[Exercise materials — start]

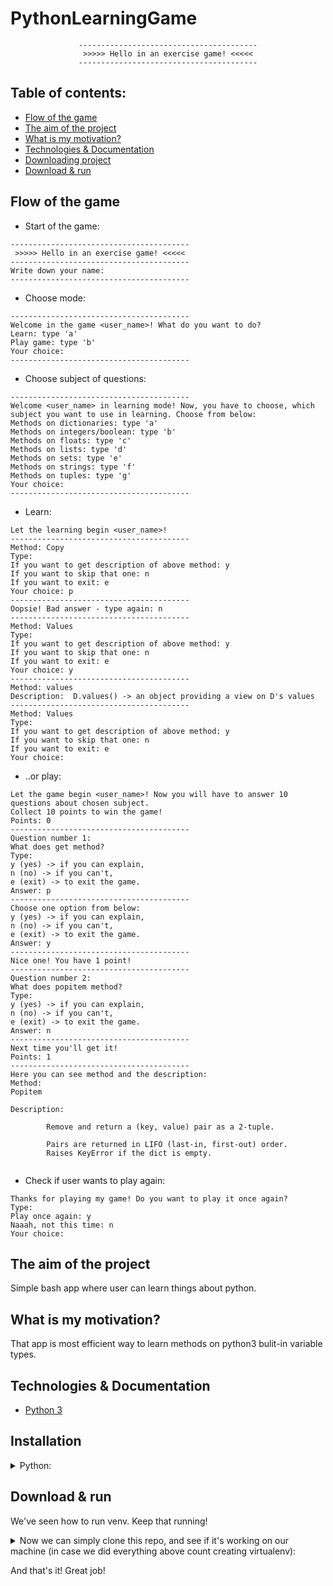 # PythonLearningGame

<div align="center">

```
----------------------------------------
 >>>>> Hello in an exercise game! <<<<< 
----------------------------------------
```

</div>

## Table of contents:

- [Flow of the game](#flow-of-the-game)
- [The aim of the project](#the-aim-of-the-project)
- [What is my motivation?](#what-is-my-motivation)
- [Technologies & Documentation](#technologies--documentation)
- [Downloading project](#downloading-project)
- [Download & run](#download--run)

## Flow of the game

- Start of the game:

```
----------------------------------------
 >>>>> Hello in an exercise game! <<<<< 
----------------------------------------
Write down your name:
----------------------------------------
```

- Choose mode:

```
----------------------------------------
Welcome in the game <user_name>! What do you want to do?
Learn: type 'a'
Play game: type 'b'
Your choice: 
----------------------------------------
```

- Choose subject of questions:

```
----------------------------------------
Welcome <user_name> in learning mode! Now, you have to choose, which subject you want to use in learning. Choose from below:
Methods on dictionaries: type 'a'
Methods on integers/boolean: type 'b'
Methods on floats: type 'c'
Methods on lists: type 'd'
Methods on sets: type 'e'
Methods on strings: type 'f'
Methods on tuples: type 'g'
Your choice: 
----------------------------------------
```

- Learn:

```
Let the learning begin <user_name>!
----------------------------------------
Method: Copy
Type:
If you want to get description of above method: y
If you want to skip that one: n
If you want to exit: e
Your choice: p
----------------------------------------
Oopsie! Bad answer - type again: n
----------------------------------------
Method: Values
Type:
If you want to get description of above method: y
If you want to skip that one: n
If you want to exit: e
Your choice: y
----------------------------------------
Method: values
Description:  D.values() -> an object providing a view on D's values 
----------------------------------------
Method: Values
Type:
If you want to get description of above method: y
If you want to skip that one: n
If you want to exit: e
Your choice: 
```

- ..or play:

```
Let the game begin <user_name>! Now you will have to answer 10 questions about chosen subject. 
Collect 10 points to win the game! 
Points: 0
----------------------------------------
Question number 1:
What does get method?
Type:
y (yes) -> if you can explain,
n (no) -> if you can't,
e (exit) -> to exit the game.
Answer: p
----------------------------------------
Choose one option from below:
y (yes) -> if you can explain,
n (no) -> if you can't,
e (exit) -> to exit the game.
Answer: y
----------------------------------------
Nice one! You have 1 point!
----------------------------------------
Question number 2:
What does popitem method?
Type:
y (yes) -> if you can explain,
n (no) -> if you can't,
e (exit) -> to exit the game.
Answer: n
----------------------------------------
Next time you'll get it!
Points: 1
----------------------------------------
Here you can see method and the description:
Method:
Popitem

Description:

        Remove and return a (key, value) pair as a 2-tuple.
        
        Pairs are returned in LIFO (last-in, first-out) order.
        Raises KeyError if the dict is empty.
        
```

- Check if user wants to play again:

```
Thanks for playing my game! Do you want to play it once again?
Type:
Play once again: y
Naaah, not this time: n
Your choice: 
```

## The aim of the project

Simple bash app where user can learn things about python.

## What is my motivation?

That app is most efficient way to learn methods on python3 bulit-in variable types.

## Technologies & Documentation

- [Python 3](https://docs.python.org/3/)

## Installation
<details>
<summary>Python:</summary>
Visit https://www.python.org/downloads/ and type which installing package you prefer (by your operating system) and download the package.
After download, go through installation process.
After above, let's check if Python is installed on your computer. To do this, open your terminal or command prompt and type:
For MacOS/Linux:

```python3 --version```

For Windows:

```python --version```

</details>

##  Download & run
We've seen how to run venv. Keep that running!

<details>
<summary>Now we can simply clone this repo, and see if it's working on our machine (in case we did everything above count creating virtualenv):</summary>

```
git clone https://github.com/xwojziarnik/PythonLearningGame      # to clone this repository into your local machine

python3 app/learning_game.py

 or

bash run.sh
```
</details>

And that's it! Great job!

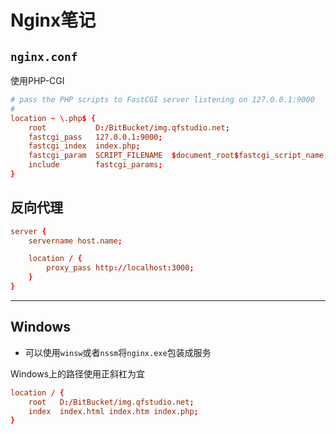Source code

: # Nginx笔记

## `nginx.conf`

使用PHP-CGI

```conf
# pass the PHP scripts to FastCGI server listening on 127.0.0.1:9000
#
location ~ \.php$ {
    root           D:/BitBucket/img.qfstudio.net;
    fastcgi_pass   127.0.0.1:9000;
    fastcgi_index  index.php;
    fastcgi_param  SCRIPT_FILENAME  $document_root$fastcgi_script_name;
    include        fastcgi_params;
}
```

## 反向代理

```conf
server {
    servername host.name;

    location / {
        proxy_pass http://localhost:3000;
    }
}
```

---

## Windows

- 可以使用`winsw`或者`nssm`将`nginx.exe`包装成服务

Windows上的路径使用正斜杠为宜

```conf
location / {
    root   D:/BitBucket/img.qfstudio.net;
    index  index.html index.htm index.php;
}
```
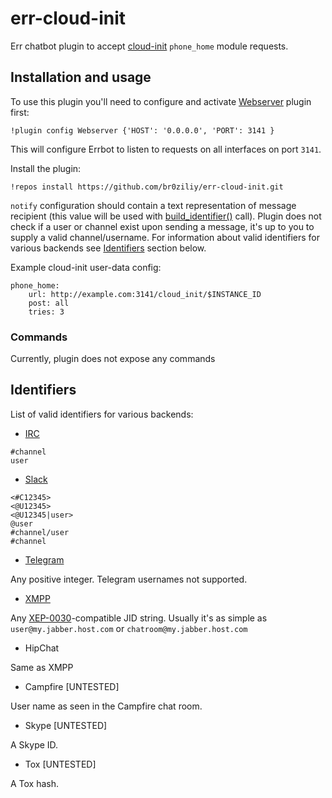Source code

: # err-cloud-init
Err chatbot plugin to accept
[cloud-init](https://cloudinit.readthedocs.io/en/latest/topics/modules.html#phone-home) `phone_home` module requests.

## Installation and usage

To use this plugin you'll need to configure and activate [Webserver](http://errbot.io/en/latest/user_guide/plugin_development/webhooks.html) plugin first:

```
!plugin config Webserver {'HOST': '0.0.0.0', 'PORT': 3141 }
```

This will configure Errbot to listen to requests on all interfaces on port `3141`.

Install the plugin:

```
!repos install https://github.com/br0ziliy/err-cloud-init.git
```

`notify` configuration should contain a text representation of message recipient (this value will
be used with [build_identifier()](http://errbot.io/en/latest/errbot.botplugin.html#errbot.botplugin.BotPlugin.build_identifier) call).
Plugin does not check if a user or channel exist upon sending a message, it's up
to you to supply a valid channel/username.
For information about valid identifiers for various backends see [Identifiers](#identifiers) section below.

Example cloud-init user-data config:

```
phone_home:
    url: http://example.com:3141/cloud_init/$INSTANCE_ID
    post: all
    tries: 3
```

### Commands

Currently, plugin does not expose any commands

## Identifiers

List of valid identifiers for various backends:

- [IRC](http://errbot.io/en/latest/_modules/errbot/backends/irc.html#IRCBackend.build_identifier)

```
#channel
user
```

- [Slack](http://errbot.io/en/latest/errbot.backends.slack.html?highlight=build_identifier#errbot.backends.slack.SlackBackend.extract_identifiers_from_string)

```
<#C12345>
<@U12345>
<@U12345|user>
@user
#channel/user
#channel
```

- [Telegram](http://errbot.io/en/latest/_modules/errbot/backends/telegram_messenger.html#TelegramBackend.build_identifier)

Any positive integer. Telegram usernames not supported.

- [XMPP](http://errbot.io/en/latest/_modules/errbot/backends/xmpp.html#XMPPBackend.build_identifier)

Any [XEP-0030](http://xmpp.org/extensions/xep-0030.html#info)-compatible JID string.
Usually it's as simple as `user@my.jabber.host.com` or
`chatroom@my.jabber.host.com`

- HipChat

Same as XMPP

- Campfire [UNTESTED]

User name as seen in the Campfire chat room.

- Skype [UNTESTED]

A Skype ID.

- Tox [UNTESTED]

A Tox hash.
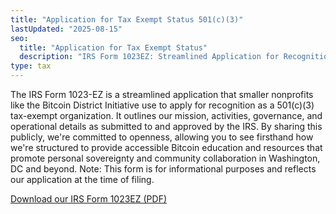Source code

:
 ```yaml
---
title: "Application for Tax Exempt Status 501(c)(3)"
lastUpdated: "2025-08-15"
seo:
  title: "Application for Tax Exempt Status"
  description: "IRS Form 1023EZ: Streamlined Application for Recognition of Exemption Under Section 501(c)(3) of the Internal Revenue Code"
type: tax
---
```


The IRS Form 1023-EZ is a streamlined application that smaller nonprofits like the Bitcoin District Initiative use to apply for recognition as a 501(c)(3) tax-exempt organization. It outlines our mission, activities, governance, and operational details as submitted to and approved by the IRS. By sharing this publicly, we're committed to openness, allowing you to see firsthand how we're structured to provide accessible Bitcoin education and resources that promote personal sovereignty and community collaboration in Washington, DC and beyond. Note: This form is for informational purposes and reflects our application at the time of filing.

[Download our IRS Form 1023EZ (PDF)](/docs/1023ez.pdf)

[Exercise materials — finish]

— What you have to do —
Within the listing above, work out the number of lines that hold "bash", and give that number alone.

— Solution to this task —
2